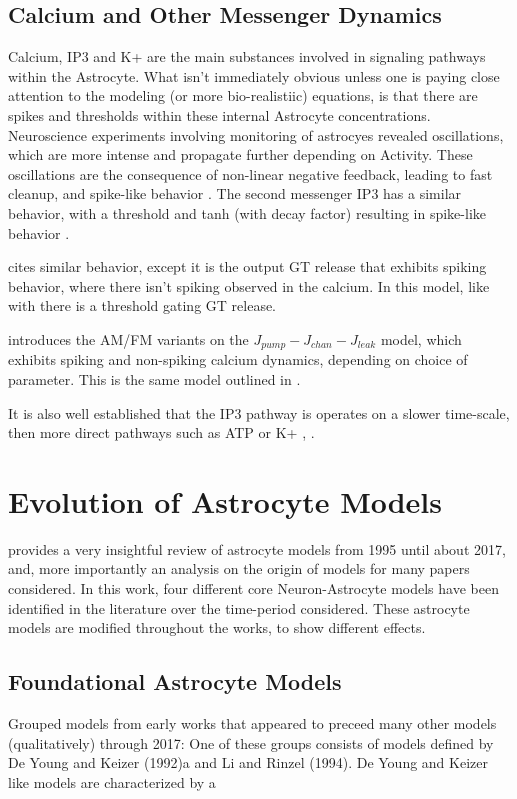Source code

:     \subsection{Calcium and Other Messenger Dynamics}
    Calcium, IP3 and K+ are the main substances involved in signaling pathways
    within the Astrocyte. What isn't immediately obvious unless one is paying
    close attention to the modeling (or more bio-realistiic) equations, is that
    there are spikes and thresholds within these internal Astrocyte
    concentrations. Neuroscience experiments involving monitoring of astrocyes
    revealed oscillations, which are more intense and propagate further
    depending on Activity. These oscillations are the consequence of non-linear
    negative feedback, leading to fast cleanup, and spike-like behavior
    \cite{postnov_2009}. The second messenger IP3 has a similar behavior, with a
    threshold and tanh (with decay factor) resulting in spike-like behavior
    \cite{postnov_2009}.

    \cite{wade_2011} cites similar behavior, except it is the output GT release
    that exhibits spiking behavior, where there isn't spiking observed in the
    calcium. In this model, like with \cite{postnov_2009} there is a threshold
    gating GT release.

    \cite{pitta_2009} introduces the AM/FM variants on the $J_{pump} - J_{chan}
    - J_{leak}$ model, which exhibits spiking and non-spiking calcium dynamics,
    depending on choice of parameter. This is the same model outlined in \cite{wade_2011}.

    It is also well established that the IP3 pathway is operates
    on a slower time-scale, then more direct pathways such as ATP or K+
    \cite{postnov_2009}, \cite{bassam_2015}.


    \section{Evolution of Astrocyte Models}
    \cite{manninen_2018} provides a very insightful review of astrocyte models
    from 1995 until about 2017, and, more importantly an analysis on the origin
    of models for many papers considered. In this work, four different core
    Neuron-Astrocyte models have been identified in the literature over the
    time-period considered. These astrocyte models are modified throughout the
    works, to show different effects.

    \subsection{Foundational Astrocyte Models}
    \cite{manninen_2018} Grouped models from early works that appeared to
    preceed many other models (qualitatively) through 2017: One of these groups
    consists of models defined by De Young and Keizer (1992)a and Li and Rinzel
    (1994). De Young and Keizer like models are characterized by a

---

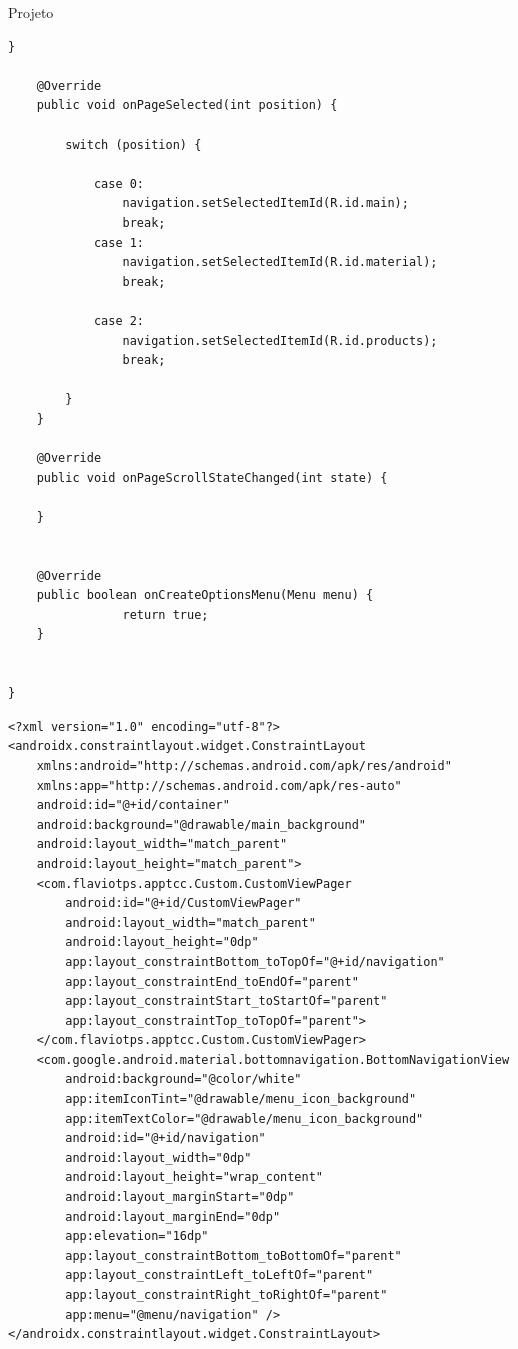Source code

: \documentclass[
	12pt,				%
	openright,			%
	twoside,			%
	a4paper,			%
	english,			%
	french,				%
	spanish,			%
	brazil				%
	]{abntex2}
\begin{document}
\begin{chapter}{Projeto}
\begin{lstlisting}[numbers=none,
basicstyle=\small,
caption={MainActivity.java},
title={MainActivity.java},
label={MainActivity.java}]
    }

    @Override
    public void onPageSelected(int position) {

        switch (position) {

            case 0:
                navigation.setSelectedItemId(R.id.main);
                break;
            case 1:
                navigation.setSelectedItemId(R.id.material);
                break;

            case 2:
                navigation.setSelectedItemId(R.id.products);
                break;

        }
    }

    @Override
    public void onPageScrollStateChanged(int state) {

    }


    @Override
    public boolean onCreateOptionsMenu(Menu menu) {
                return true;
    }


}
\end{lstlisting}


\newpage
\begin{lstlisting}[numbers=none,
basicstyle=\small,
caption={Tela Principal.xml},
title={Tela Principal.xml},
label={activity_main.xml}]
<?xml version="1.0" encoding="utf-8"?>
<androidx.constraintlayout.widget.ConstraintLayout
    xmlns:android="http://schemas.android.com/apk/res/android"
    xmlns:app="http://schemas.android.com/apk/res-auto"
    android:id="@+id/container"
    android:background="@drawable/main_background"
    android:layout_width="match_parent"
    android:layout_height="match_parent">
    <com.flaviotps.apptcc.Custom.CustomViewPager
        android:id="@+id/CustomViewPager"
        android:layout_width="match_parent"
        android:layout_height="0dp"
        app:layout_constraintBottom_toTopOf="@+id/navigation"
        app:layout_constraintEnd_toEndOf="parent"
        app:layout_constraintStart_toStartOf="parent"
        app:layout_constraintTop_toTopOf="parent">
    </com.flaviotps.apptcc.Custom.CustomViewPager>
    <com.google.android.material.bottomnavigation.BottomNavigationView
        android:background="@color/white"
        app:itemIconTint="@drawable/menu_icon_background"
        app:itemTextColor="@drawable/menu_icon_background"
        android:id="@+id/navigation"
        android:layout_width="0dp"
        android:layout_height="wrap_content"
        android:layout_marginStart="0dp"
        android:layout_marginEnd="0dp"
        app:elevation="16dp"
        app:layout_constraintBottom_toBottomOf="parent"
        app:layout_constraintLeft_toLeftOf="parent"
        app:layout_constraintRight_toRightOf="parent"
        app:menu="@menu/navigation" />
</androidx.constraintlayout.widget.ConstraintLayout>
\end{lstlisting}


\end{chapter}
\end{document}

# Your task
Reproduce, character for character, only the lines of the preceding data that start at the line with "close attention to" and end at the line with "Neuron-Astrocyte models have", both included.

# Answer space
    close attention to the modeling (or more bio-realistiic) equations, is that
    there are spikes and thresholds within these internal Astrocyte
    concentrations. Neuroscience experiments involving monitoring of astrocyes
    revealed oscillations, which are more intense and propagate further
    depending on Activity. These oscillations are the consequence of non-linear
    negative feedback, leading to fast cleanup, and spike-like behavior
    \cite{postnov_2009}. The second messenger IP3 has a similar behavior, with a
    threshold and tanh (with decay factor) resulting in spike-like behavior
    \cite{postnov_2009}.

    \cite{wade_2011} cites similar behavior, except it is the output GT release
    that exhibits spiking behavior, where there isn't spiking observed in the
    calcium. In this model, like with \cite{postnov_2009} there is a threshold
    gating GT release.

    \cite{pitta_2009} introduces the AM/FM variants on the $J_{pump} - J_{chan}
    - J_{leak}$ model, which exhibits spiking and non-spiking calcium dynamics,
    depending on choice of parameter. This is the same model outlined in \cite{wade_2011}.

    It is also well established that the IP3 pathway is operates
    on a slower time-scale, then more direct pathways such as ATP or K+
    \cite{postnov_2009}, \cite{bassam_2015}.


    \section{Evolution of Astrocyte Models}
    \cite{manninen_2018} provides a very insightful review of astrocyte models
    from 1995 until about 2017, and, more importantly an analysis on the origin
    of models for many papers considered. In this work, four different core
    Neuron-Astrocyte models have been identified in the literature over the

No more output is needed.